> _EXERCISE_:
For the string "expected", search the entries below and copy every line where it appears.

____________

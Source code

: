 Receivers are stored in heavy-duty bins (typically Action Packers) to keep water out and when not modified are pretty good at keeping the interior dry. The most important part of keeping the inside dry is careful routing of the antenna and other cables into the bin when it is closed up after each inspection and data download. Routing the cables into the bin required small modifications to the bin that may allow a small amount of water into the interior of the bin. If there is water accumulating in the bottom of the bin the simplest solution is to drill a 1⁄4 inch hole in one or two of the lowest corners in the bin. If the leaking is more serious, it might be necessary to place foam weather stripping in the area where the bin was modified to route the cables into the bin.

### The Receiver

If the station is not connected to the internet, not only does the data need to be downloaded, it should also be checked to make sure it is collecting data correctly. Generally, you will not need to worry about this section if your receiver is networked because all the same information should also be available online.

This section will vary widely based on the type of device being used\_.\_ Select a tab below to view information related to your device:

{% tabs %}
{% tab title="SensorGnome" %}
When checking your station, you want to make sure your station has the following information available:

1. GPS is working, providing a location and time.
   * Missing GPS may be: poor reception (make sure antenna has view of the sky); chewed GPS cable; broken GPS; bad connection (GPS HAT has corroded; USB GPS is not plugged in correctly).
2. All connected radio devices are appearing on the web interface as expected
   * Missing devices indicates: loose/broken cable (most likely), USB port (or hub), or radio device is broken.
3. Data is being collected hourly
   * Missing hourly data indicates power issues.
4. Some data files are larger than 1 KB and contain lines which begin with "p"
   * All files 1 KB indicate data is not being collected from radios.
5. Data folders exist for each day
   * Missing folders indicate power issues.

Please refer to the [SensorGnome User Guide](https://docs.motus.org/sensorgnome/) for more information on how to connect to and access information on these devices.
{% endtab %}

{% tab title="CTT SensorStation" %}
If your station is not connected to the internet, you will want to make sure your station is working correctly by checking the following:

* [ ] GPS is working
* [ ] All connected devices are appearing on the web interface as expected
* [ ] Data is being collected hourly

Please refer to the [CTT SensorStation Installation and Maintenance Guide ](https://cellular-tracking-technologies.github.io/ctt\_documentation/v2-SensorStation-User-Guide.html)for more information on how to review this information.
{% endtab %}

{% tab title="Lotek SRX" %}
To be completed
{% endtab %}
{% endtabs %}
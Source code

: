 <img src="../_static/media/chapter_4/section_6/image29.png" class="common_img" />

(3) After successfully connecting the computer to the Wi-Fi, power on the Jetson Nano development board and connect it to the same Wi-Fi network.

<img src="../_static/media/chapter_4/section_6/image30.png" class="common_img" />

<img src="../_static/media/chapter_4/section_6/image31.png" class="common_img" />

____________

> _YOUR RESPONSE_:
2. All connected radio devices are appearing on the web interface as expected
* [ ] All connected devices are appearing on the web interface as expected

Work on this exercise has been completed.